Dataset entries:
*-*-*

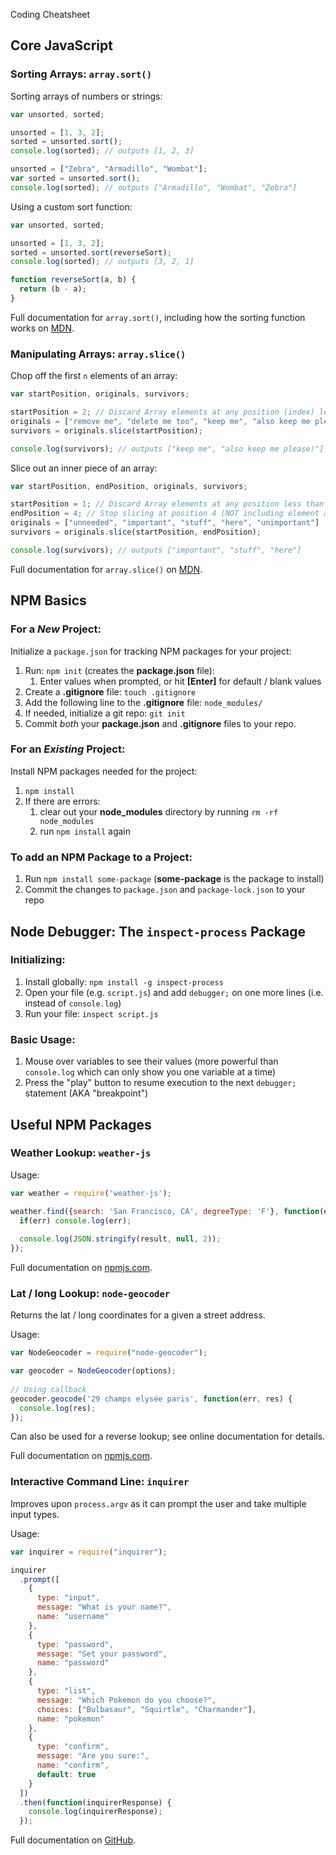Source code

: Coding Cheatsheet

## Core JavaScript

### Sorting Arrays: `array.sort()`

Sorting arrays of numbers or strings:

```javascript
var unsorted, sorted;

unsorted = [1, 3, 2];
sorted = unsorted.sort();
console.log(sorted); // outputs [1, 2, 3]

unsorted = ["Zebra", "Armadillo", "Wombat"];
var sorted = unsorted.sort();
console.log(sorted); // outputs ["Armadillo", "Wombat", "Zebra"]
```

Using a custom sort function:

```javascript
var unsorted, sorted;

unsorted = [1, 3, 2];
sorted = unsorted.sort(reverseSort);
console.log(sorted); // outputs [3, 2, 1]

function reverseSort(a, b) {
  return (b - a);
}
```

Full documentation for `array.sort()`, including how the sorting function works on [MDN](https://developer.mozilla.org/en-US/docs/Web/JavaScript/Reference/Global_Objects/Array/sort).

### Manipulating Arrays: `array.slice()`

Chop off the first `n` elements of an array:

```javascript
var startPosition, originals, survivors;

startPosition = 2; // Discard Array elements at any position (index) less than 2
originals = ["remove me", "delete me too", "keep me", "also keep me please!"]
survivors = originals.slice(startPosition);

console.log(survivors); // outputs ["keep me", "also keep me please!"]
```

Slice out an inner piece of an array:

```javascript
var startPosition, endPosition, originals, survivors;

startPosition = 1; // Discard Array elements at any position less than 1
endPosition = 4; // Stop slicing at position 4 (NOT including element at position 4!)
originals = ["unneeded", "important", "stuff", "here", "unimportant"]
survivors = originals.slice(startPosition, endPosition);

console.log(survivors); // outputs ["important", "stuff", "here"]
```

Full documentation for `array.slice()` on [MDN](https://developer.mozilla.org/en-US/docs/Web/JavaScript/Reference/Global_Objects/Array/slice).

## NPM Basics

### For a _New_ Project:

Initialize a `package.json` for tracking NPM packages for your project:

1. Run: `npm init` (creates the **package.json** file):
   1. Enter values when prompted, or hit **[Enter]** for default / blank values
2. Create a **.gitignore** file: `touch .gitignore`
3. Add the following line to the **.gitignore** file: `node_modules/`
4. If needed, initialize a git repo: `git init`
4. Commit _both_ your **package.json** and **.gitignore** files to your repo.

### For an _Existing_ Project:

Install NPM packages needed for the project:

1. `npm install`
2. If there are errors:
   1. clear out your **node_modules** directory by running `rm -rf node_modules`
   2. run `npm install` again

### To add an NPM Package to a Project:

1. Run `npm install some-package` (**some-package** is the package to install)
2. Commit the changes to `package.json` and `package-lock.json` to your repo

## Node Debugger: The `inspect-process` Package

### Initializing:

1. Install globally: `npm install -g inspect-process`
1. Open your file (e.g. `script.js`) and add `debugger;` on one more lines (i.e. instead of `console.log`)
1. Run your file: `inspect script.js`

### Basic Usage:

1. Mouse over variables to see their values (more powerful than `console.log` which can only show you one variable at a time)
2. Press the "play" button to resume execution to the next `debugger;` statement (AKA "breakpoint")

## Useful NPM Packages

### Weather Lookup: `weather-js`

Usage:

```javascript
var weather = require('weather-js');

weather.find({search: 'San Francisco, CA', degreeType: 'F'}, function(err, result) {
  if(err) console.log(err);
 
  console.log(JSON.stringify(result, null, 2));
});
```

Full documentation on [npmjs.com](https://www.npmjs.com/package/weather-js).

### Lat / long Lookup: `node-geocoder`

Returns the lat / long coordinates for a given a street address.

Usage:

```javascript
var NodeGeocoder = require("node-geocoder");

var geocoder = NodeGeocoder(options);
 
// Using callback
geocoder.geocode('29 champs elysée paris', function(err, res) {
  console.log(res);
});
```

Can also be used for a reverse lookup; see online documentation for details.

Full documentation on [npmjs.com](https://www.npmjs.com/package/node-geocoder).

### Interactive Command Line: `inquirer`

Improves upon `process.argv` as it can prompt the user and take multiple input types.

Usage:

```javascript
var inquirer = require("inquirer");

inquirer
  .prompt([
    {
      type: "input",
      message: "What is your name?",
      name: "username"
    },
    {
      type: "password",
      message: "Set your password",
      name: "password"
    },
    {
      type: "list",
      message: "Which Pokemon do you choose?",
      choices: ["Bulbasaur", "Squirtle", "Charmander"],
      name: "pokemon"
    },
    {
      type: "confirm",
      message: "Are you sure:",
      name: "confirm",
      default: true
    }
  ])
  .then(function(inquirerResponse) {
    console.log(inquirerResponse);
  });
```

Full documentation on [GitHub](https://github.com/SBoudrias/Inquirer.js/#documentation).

*-*-*

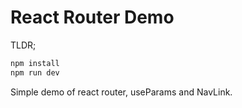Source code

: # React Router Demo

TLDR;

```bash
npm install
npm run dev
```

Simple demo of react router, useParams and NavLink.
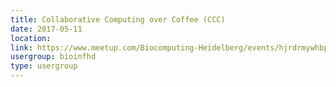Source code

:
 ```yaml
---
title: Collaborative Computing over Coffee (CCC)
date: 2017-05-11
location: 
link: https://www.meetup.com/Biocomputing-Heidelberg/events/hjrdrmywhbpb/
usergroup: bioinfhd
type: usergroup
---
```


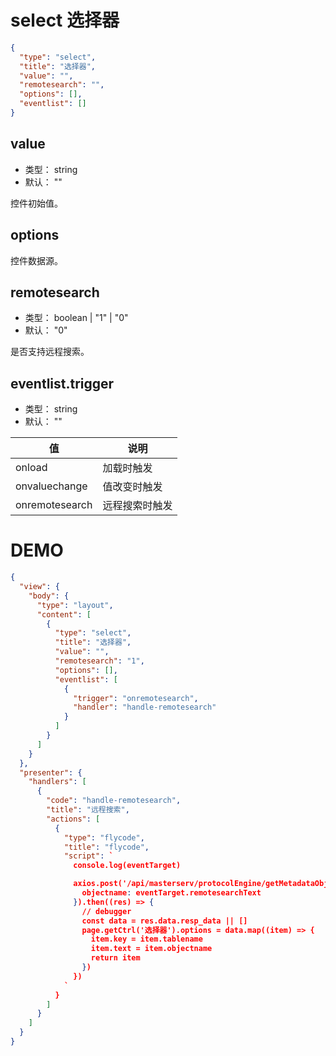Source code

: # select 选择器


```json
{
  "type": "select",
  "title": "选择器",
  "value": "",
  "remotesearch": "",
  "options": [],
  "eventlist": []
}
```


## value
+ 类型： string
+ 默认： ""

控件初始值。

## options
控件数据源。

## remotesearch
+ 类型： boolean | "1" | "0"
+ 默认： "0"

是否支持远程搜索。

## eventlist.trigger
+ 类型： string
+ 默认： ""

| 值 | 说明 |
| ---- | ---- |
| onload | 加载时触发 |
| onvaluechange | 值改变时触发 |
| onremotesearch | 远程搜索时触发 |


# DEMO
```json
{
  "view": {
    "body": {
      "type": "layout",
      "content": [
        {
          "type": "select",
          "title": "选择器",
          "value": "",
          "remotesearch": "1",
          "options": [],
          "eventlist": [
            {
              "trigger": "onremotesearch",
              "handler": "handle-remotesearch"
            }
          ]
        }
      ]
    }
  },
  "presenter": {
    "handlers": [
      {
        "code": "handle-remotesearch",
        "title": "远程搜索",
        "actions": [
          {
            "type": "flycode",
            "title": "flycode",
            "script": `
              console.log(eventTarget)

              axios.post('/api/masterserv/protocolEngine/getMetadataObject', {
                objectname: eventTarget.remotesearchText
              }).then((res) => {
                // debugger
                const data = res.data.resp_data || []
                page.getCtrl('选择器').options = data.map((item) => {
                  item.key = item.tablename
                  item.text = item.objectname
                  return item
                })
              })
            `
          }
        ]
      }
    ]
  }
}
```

*-*-*

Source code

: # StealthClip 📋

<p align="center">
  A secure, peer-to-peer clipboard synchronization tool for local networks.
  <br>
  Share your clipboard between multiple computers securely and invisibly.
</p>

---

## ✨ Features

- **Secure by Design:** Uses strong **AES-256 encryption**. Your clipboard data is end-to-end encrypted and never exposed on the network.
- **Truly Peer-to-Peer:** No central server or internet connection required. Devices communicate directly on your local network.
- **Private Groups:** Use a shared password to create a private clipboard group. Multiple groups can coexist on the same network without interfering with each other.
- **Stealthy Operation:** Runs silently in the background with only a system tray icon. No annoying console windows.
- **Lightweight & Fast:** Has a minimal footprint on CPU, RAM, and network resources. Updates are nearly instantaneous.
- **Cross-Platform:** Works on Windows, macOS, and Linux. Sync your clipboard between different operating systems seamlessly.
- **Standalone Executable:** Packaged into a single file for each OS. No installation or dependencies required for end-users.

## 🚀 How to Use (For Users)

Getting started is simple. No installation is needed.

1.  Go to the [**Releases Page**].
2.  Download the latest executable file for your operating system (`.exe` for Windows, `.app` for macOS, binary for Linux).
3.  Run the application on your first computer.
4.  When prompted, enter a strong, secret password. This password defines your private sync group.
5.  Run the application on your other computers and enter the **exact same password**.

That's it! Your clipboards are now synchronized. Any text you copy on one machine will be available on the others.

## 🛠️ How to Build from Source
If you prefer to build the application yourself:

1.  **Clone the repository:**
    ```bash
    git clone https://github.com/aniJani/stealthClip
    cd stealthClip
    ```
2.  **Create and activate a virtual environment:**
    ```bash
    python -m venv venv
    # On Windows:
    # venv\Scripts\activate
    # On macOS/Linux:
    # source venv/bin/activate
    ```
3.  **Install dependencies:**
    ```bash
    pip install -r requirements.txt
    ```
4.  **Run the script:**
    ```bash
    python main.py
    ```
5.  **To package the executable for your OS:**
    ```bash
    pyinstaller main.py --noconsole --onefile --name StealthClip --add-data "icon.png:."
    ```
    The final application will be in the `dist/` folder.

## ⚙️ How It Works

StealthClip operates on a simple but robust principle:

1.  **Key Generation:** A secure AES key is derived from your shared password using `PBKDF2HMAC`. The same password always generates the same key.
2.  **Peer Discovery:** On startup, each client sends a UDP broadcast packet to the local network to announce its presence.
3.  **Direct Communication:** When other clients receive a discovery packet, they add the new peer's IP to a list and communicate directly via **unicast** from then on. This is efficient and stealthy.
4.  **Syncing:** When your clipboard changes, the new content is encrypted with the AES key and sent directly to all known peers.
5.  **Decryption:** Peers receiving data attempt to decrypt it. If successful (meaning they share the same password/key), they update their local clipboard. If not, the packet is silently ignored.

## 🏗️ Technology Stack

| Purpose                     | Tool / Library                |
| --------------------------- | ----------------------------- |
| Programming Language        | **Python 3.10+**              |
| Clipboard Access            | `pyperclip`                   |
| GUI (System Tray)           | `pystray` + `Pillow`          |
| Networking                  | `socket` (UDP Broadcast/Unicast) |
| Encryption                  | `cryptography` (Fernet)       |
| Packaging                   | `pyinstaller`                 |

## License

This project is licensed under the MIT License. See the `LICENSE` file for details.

*-*-*

Aim of the exercise:
Starting with the line that holds "for tracking NPM" and ending with the line that holds "package to install)", retype every line in the data above exactly, and nothing else.

Problem solution:
Initialize a `package.json` for tracking NPM packages for your project:

1. Run: `npm init` (creates the **package.json** file):
   1. Enter values when prompted, or hit **[Enter]** for default / blank values
2. Create a **.gitignore** file: `touch .gitignore`
3. Add the following line to the **.gitignore** file: `node_modules/`
4. If needed, initialize a git repo: `git init`
4. Commit _both_ your **package.json** and **.gitignore** files to your repo.

### For an _Existing_ Project:

Install NPM packages needed for the project:

1. `npm install`
2. If there are errors:
   1. clear out your **node_modules** directory by running `rm -rf node_modules`
   2. run `npm install` again

### To add an NPM Package to a Project:

1. Run `npm install some-package` (**some-package** is the package to install)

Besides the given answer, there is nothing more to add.